La historia le sonó bien al teniente Brown, así que se la informó a su jefe. Su jefe aprobó un viaje y en una hora el teniente Brown y el capitán Davidson estaban volando a Tacoma en un Air Force B-25. Cuando llegaron, se encontraron con (Arnold) y un piloto de avión amigo suyo en la habitación del hotel (de Arnold). Después de la ronda habitual de presentaciones, (Arnold) les dijo a Brown y Davidson que había recibido una carta de (Ray Palmer), un editor de Chicago, pidiéndole a él, (Arnold), que investigara este caso. El editor le había pagado $ 200 y quería una exclusiva de la historia, pero las cosas se estaban poniendo demasiado calientes, (Arnold) quería que los militares se hicieran cargo. (Arnold) continuó diciendo que había oído hablar de la experiencia en Maury Island, pero que quería que Brown y Davidson la escucharan de primera mano. Había llamado a los dos patrulleros del puerto y se dirigían al hotel. Llegaron y contaron su historia… dos hombres (Harold Dahl) y (Fred Crisman)… En junio de 1947, (Harold Dahl) dijo, su tripulación, su hijo y el perro del hijo estaban en su bote patrulla patrullando cerca de Maury Island, una isla en Puget Sound, a unas 3 millas de Tacoma. Era un día gris, con una cubierta de nubes sólidas a unos 2500 pies. De repente, todos en el bote notaron seis objetos “en forma de dona”, justo debajo de las nubes, que se dirigían hacia el bote. Se acercaron más y más, y cuando estaban a unos 500 pies sobre el bote se detuvieron. Uno de los objetos con forma de rosquilla parecía estar en problemas mientras los otros cinco revoloteaban a su alrededor. Estaban cerca, y todos pudieron verlos bien. Los ovnis tenían unos 100 pies de diámetro, con el “agujero en la rosquilla” de unos 25 pies de diámetro. Eran de color plateado y no hacían absolutamente ningún ruido. Cada objeto tenía grandes ojos de buey alrededor del borde.

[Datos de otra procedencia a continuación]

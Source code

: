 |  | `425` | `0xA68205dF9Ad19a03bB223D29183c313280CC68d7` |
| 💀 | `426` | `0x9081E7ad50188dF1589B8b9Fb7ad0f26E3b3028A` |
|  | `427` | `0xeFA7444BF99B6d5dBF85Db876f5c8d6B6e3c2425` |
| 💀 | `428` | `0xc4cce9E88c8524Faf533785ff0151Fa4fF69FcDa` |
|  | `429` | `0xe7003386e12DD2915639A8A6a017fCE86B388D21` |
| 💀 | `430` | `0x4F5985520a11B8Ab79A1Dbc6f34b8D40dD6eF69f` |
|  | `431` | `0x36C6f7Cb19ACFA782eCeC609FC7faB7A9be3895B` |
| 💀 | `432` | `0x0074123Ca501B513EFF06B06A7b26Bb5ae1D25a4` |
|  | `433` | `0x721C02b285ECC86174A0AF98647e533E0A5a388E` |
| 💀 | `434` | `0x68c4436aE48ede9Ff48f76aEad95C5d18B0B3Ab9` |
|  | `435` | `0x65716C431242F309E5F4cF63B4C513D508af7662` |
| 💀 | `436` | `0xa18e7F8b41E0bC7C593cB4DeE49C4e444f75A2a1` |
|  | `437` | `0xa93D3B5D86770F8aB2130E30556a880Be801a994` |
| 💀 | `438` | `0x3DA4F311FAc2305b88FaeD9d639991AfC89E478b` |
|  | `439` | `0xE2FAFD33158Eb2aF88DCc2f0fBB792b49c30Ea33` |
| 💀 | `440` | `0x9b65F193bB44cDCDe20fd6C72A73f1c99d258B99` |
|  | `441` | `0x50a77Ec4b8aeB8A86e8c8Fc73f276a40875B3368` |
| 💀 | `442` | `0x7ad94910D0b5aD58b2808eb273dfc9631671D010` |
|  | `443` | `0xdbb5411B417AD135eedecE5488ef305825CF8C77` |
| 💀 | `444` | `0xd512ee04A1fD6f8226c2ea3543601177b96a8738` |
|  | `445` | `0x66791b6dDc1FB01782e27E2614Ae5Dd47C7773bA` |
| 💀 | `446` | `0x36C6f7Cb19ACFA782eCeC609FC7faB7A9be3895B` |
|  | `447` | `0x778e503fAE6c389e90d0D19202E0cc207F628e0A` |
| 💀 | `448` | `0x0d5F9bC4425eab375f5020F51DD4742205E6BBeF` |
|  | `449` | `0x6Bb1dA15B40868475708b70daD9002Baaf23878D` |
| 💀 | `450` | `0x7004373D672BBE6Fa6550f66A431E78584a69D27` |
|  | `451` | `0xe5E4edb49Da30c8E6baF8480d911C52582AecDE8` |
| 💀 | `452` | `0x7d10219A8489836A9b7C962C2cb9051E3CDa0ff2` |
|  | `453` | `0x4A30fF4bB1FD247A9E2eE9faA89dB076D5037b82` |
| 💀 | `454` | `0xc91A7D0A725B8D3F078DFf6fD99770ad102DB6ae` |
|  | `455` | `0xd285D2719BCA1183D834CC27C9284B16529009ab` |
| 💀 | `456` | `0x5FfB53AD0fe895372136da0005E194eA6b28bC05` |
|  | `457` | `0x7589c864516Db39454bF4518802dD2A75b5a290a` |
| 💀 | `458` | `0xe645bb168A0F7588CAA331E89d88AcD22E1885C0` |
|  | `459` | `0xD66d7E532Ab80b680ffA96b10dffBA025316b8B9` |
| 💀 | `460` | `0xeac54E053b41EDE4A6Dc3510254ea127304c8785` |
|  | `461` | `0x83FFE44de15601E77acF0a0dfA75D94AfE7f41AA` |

Cuando los cinco ovnis rodearon al sexto, (Dahl) recordó, uno de ellos entró y pareció hacer contacto con la nave averiada. Los dos objetos mantuvieron contacto durante unos minutos y luego comenzaron a separarse. Mientras esto sucedía, (Dahl) estaba tomando fotos. Justo cuando comenzaron a separarse, hubo un “golpe sordo” y al segundo siguiente el ovni comenzó a arrojar láminas de metal muy ligero desde el agujero en el centro. Mientras estos revoloteaban hacia el agua, el ovni comenzó a arrojar un material más duro, parecido a una roca. Parte de él aterrizó en la playa de Isla Maury. (Dahl) tomó a su tripulación y se dirigió hacia la playa de la isla Maury, pero no antes de que el bote sufriera daños, el brazo de su hijo resultara herido y el perro muriera. Cuando llegaron a la isla, miraron hacia arriba y vieron que los ovnis abandonaban el área a gran velocidad. El patrullero del puerto continuó contando cómo recogió varios trozos de metal de la playa y abordó el bote patrullero. Intentó usar su radio para pedir ayuda, pero por alguna extraña razón la interferencia era tan fuerte que ni siquiera podía llamar a las tres millas hasta su cuartel general en Tacoma. Cuando atracaron en Tacoma, (Dahl) recibió primeros auxilios para su hijo y luego informó a su oficial superior, Crisman, quien, (Dahl) añadió a su historia, no creía el cuento. No lo creyó hasta que él mismo fue a la isla y vio el metal. El problema (de Dahl) no había terminado. A la mañana siguiente, un visitante misterioso le dijo a (Dahl) que olvidara lo que había visto. Más tarde ese mismo día se revelaron las fotos. Mostraron los seis objetos, pero la película estaba muy manchada y empañada, como si la película hubiera estado expuesta a algún tipo de radiación. Entonces (Arnold) contó sobre su roce con personas misteriosas. Dijo que (Dahl) no estaba solo en lo que respecta a las llamadas misteriosas, los periódicos de Tacoma habían estado recibiendo llamadas de un informador anónimo que decía exactamente lo que estaba pasando en la habitación del hotel de (Arnold). Esta fue una situación muy curiosa porque nadie, excepto (Arnold), el piloto de la línea aérea y los dos patrulleros del puerto sabían lo que estaba sucediendo. Incluso se había registrado minuciosamente la habitación en busca de micrófonos ocultos. Así quedó la historia pocas horas después de que el teniente Brown y el capitán Davidson llegaran a Tacoma. Después de preguntar (Dahl) y Crisman

Después de algunas preguntas, los dos agentes de inteligencia se marcharon, reacios incluso a llevarse alguno de los fragmentos. Como han dicho algunos escritores que desde entonces han escrito sobre este incidente, Brown y Davidson parecían estar ansiosos por irse y temerosos de tocar los fragmentos del ovni, como si supieran algo más sobre ellos. Los dos oficiales fueron a McChord AFB, cerca de Tacoma, donde estaba estacionado su B-25, sostuvieron una conferencia con el oficial de inteligencia en McChord y despegaron hacia su base de operaciones, Hamilton. Cuando se fueron de McChord tenían una buena idea de la identidad de los ovnis. Afortunadamente le dijeron al oficial de inteligencia de McChord lo que habían determinado de su entrevista.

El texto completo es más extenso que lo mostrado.